* Task details
Which of the lines below include "Artist"? Each one should be copied out.

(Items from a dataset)
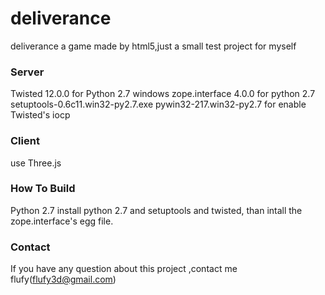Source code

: deliverance
===========

deliverance a game made by html5,just a small test project for myself

### Server ###
Twisted 12.0.0 for Python 2.7 windows
zope.interface 4.0.0 for python 2.7
setuptools-0.6c11.win32-py2.7.exe 
pywin32-217.win32-py2.7 for enable Twisted's iocp

### Client ###
use Three.js

### How To Build ###
Python 2.7
    install python 2.7 and setuptools and twisted,
    than intall the zope.interface's egg file.


### Contact ###

If you have any question about this project ,contact me flufy(flufy3d@gmail.com)
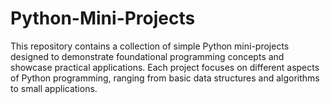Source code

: # Python-Mini-Projects
This repository contains a collection of simple Python mini-projects designed to demonstrate foundational programming concepts and showcase practical applications. Each project focuses on different aspects of Python programming, ranging from basic data structures and algorithms to small applications.
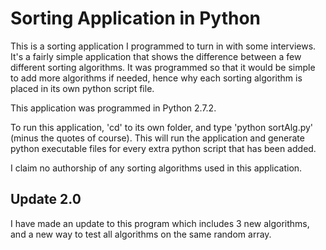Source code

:# Sorting Application in Python

This is a sorting application I programmed to turn in with some interviews. It's a fairly simple application that shows the difference between a few different sorting algorithms. It was programmed so that it would be simple to add more algorithms if needed, hence why each sorting algorithm is placed in its own python script file.

This application was programmed in Python 2.7.2.

To run this application, 'cd' to its own folder, and type 'python sortAlg.py' (minus the quotes of course). This will run the application and generate python executable files for every extra python script that has been added.

I claim no authorship of any sorting algorithms used in this application.

## Update 2.0

I have made an update to this program which includes 3 new algorithms, and a new way to test all algorithms on the same random array.
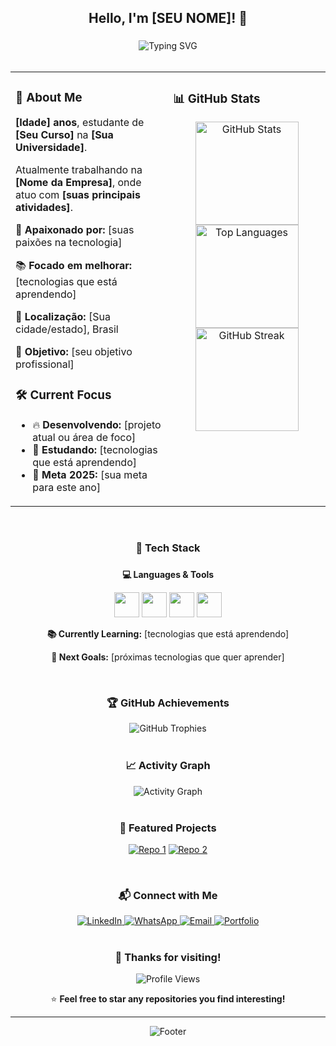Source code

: <h2 align="center">Hello, I'm [SEU NOME]! 👋</h2>

###

<div align="center">
  <img src="https://readme-typing-svg.herokuapp.com?font=Fira+Code&size=18&duration=3000&pause=1000&color=9945FF&center=true&vCenter=true&width=500&lines=[SUA+ÁREA]+Student;[ESPECIALIDADE+1]+%7C+[ESPECIALIDADE+2]+%7C+[ESPECIALIDADE+3]" alt="Typing SVG" />
</div>

<br>

<table>
  <tr>
    <td valign="top" width="50%">
      
### 🚀 About Me

**[Idade] anos**, estudante de **[Seu Curso]** na **[Sua Universidade]**.

Atualmente trabalhando na **[Nome da Empresa]**, onde atuo com **[suas principais atividades]**.

🎯 **Apaixonado por:** [suas paixões na tecnologia]

📚 **Focado em melhorar:** [tecnologias que está aprendendo]

📍 **Localização:** [Sua cidade/estado], Brasil

🌟 **Objetivo:** [seu objetivo profissional]

### 🛠️ Current Focus
- 🔥 **Desenvolvendo:** [projeto atual ou área de foco]
- 📖 **Estudando:** [tecnologias que está aprendendo]
- 🎯 **Meta 2025:** [sua meta para este ano]

</td>
    <td valign="top" width="50%">
      
### 📊 GitHub Stats

<div align="center">
  <img src="https://github-readme-stats.vercel.app/api?username=[SEU_USERNAME]&show_icons=true&theme=tokyonight&hide_border=true&count_private=true&custom_title=GitHub+Stats" alt="GitHub Stats" height="165"/>
  
  <img src="https://github-readme-stats.vercel.app/api/top-langs/?username=[SEU_USERNAME]&layout=compact&theme=tokyonight&hide_border=true&custom_title=Most+Used+Languages" alt="Top Languages" height="165"/>
  
  <img src="https://github-readme-streak-stats.herokuapp.com/?user=[SEU_USERNAME]&theme=tokyonight&hide_border=true" alt="GitHub Streak" height="165"/>
</div>

</td>
  </tr>
</table>

<br>

<h3 align="center">🔧 Tech Stack</h3>

###

<div align="center">
  
**💻 Languages & Tools**
  
<img src="https://skillicons.dev/icons?i=python,javascript,typescript,java,nodejs" height="40" />
<img src="https://skillicons.dev/icons?i=react,html,css,tailwind,bootstrap" height="40" />
<img src="https://skillicons.dev/icons?i=git,github,vscode,docker,linux" height="40" />
<img src="https://skillicons.dev/icons?i=mysql,postgresql,mongodb,firebase,aws" height="40" />

**📚 Currently Learning:** [tecnologias que está aprendendo]

**🎯 Next Goals:** [próximas tecnologias que quer aprender]

</div>

<br>

<h3 align="center">🏆 GitHub Achievements</h3>

<div align="center">
  <img src="https://github-profile-trophy.vercel.app/?username=[SEU_USERNAME]&theme=tokyonight&no-frame=true&row=1&column=6&margin-h=15&margin-w=5" alt="GitHub Trophies"/>
</div>

<br>

<h3 align="center">📈 Activity Graph</h3>

<div align="center">
  <img src="https://github-readme-activity-graph.vercel.app/graph?username=[SEU_USERNAME]&theme=tokyo-night&hide_border=true&area=true" alt="Activity Graph"/>
</div>

<br>

<h3 align="center">🌟 Featured Projects</h3>

<div align="center">
  
[![Repo 1](https://github-readme-stats.vercel.app/api/pin/?username=[SEU_USERNAME]&repo=[NOME_REPO_1]&theme=tokyonight&hide_border=true)](https://github.com/[SEU_USERNAME]/[NOME_REPO_1])
[![Repo 2](https://github-readme-stats.vercel.app/api/pin/?username=[SEU_USERNAME]&repo=[NOME_REPO_2]&theme=tokyonight&hide_border=true)](https://github.com/[SEU_USERNAME]/[NOME_REPO_2])

</div>

<br>

<h3 align="center">📬 Connect with Me</h3>

<div align="center">
  <a href="https://www.linkedin.com/in/[SEU_PERFIL_LINKEDIN]" target="_blank">
    <img src="https://img.shields.io/badge/LinkedIn-0077B5?style=for-the-badge&logo=linkedin&logoColor=white" alt="LinkedIn"/>
  </a>
  <a href="https://wa.me/[SEU_WHATSAPP]" target="_blank">
    <img src="https://img.shields.io/badge/WhatsApp-25D366?style=for-the-badge&logo=whatsapp&logoColor=white" alt="WhatsApp"/>
  </a>
  <a href="mailto:[SEU_EMAIL]" target="_blank">
    <img src="https://img.shields.io/badge/Email-D14836?style=for-the-badge&logo=gmail&logoColor=white" alt="Email"/>
  </a>
  <a href="https://[SEU_PORTFOLIO]" target="_blank">
    <img src="https://img.shields.io/badge/Portfolio-9945FF?style=for-the-badge&logo=safari&logoColor=white" alt="Portfolio"/>
  </a>
</div>

<br>

<div align="center">
  
### 💜 Thanks for visiting!

<img src="https://komarev.com/ghpvc/?username=[SEU_USERNAME]&color=9945FF&style=flat-square&label=Profile+Views" alt="Profile Views"/>

⭐ **Feel free to star any repositories you find interesting!**

</div>

---

<div align="center">
  <img src="https://capsule-render.vercel.app/api?type=waving&color=9945FF&height=100&section=footer" alt="Footer"/>
</div>
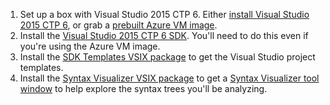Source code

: 1. Set up a box with Visual Studio 2015 CTP 6. Either 
[install  Visual Studio 2015 CTP 6](https://www.visualstudio.com/en-us/downloads/visual-studio-2015-ctp-vs), 
or grab a [prebuilt Azure VM image](http://blogs.msdn.com/b/visualstudioalm/archive/2014/06/04/visual-studio-14-ctp-now-available-in-the-virtual-machine-azure-gallery.aspx).
2. Install the [Visual Studio 2015 CTP 6 SDK](http://go.microsoft.com/?linkid=9875738). 
You'll need to do this even if you're using the Azure VM image. 
3. Install the [SDK Templates VSIX package](https://visualstudiogallery.msdn.microsoft.com/ecefb773-36a6-4316-98db-4a87ed8cf5dc) 
to get the Visual Studio project templates. 
4. Install the [Syntax Visualizer VSIX package](https://visualstudiogallery.msdn.microsoft.com/0f18f8c3-ec79-468a-968f-a1a0ee65b388) 
to get a [Syntax Visualizer tool window](https://github.com/dotnet/roslyn/blob/main/docs/wiki/Syntax-Visualizer.md) 
to help explore the syntax trees you'll be analyzing.
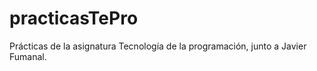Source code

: # practicasTePro
Prácticas de la asignatura Tecnología de la programación, junto a Javier Fumanal. 

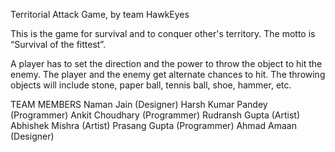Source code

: Territorial Attack Game, by team HawkEyes

This is the game for survival and to conquer other's territory. The motto is “Survival of the fittest”.

 A player has to set the direction and the power to throw the object to hit the enemy. The player and the enemy get alternate chances to hit. The throwing objects will include stone, paper ball, tennis ball, shoe, hammer, etc.

TEAM MEMBERS
Naman Jain (Designer)
Harsh Kumar Pandey (Programmer)
Ankit Choudhary (Programmer)
Rudransh Gupta (Artist)
Abhishek Mishra (Artist)
Prasang Gupta (Programmer)
Ahmad Amaan (Designer)
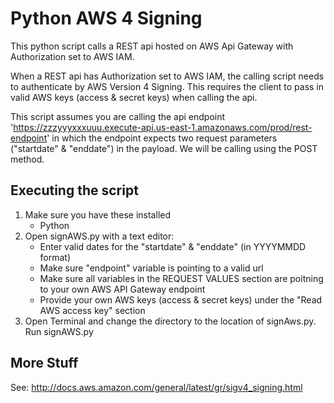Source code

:# Python AWS 4 Signing
This python script calls a REST api hosted on AWS Api Gateway with Authorization set to AWS IAM.

When a REST api has Authorization set to AWS IAM, the calling script needs to authenticate by AWS Version 4 Signing. This requires the client to pass in valid AWS keys (access & secret keys) when calling the api.

This script assumes you are calling the api endpoint 'https://zzzyyyxxxuuu.execute-api.us-east-1.amazonaws.com/prod/rest-endpoint' in which the endpoint expects two request parameters ("startdate" & "enddate") in the payload. We will be calling using the POST method.


## Executing the script
1. Make sure you have these installed
	- Python
2. Open signAWS.py with a text editor: 
	- Enter valid dates for the "startdate" & "enddate" (in YYYYMMDD format)
	- Make sure "endpoint" variable is pointing to a valid url
	- Make sure all variables in the REQUEST VALUES section are poitning to your own AWS API Gateway endpoint
	- Provide your own AWS keys (access & secret keys) under the "Read AWS access key" section
3. Open Terminal and change the directory to the location of signAws.py. Run signAWS.py

## More Stuff
See: http://docs.aws.amazon.com/general/latest/gr/sigv4_signing.html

* Output of the exercise
Rudransh Gupta (Artist)
Abhishek Mishra (Artist)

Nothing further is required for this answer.